Part 2: Starting Stories
Not every thought begins as an emotion. 1+2=3. I didn’t feel the one or two, and I didn’t feel the three. But every “deep” thought begins as emotion. There’s a little girl suffering out there somewhere, and there is much darkness between here and her. The darkness won’t negotiate. The darkness can only be beaten back. Grass doesn’t negotiate; If we want it short, we have to cut it. Trolls don’t negotiate; We must overpower them.
Love is push. There is no pull. Now we know physics.
Love is the source of all real power. Acquire love by making it from within. Then the never-ending push will flow out of our fists. Once the strongest evils are defeated, then the lesser ones will bow to reason and search for true love, true art, on their own.
The only emotion that can start good stories is Love. The only emotion that can continue good stories is Love. The only emotion that can finish good stories is Love. Understand? Love, Love, Love.
Even now, I think the word “Love” is one of the most useless words to use, because even though its meaning and its emotion are clear, our thoughts are not clear. We know what Love is, but we can’t put it into words. That’s okay. Love is an endless waterfall and we always come back to it. We can always tell another story. This means we can always think. This means we can always keep fighting for good. Every good story brings us closer to saying what Love is, finally putting it into words. It’s like how pi (the math circle number “3.14”) has infinite numbers and each new number brings us closer and closer to the truth. But, to get closer to the truth, each number must be correct. Correct art has Love. Incorrect art doesn’t have Love. Incorrect art is as useless and destructive as bad math. Always tell someone if their story sucks.
I’ll say it fast. If any action is attempted without Love, then it will fail. Love is the soil, and aiming seeds anywhere but at the soil will result in death. If I say, “I’m going to try writing a computer program,” then I will fail unless I add, “because I love humanity’s destiny and I want to help.” If I say, “I’m going to try ice hockey,” then I will fail unless I add, “because I love setting a good example.” If I say, “I’m going to tell a story,” then no one will buy the story unless I add, “because Love.” It doesn’t matter what kind of story we tell. Genre doesn’t matter. Style doesn’t matter. Time doesn’t matter. Stories get their meanings from Love, and without Love stories have no meaning. There is no exception to this rule. When we try to avoid this rule, we inevitably fall flat on our asses. “Ow!” Any action we take that is not centered on Love will inevitably result in loss and pain. It’s not fun without Love. “How do I put Love into this nightmarish horror novel about bloodthirsty demons?” Find a way to make it serve good and love, or fail. Those are the only two options. “How do I put Love into this scientific blueprint?” We have two options: Love or fail.

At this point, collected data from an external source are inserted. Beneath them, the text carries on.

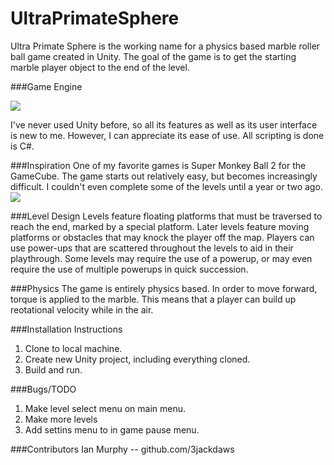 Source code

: # UltraPrimateSphere
<p>Ultra Primate Sphere is the working name for a physics based marble roller ball game created in Unity.  The goal of the game is to get the starting marble player object to the end of the level.  
</p>

###Game Engine


![](http://isogen.net/img/unity_logo.png)

<p>I've never used Unity before, so all its features as well as its user interface is new to me.  However, I can appreciate its ease of use.  All scripting is done is C#.</p>

###Inspiration
One of my favorite games is Super Monkey Ball 2 for the GameCube.  The game starts out relatively easy, but becomes increasingly difficult.  I couldn't even complete some of the levels until a year or two ago.
![](http://revolutionmedia.ign.com/revolution/image/article/703/703834/super-monkey-ball-banana-blitz-20060428053706095.jpg)

###Level Design
Levels feature floating platforms that must be traversed to reach the end, marked by a special platform.  Later levels feature moving platforms or obstacles that may knock the player off the map.  Players can use power-ups that are scattered throughout the levels to aid in their playthrough.  Some levels may require the use of a powerup, or may even require the use of multiple powerups in quick succession.

###Physics
The game is entirely physics based.  In order to move forward, torque is applied to the marble.  This means that a player can build up reotational velocity while in the air.  

###Installation Instructions
1.  Clone to local machine.
2.  Create new Unity project, including everything cloned.
3.  Build and run.

###Bugs/TODO
1.  Make level select menu on main menu.
2.  Make more levels
3.  Add settins menu to in game pause menu.

###Contributors
Ian Murphy  --  github.com/3jackdaws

Life shows us emotions. Emotions lead to ideas. The only ideas worth keeping are the ones that do something good for Love. Motivation’s only source is Love. Without Love, there is no motivation. Starting a book is hard, but finishing is harder. Like my first college English teacher said, writing good books is “the hardest thing a human can do.” We’ll never be able to run across the finish line. We need to drag ourselves and get help being dragged like sacks of potatoes.
Part 3: Continuing Stories
We assemble an idea in our mind. Everything we see in the world is something that we have built in our mind, because we cannot perceive anything if we don’t make our own unique interpretation of it first. We create something in our mind. It’s a process we can’t stop. We love something. Then we are hurt when it is damaged, and we are happy when it is improved. The ups and downs become the highs and lows of a story.
The best ideas for fiction stories come from two or more people loving each other. The second-best ideas for fiction stories come from the conflicts between moral values. When we combine the two, it’s good. Very good. Oh yes. Very good.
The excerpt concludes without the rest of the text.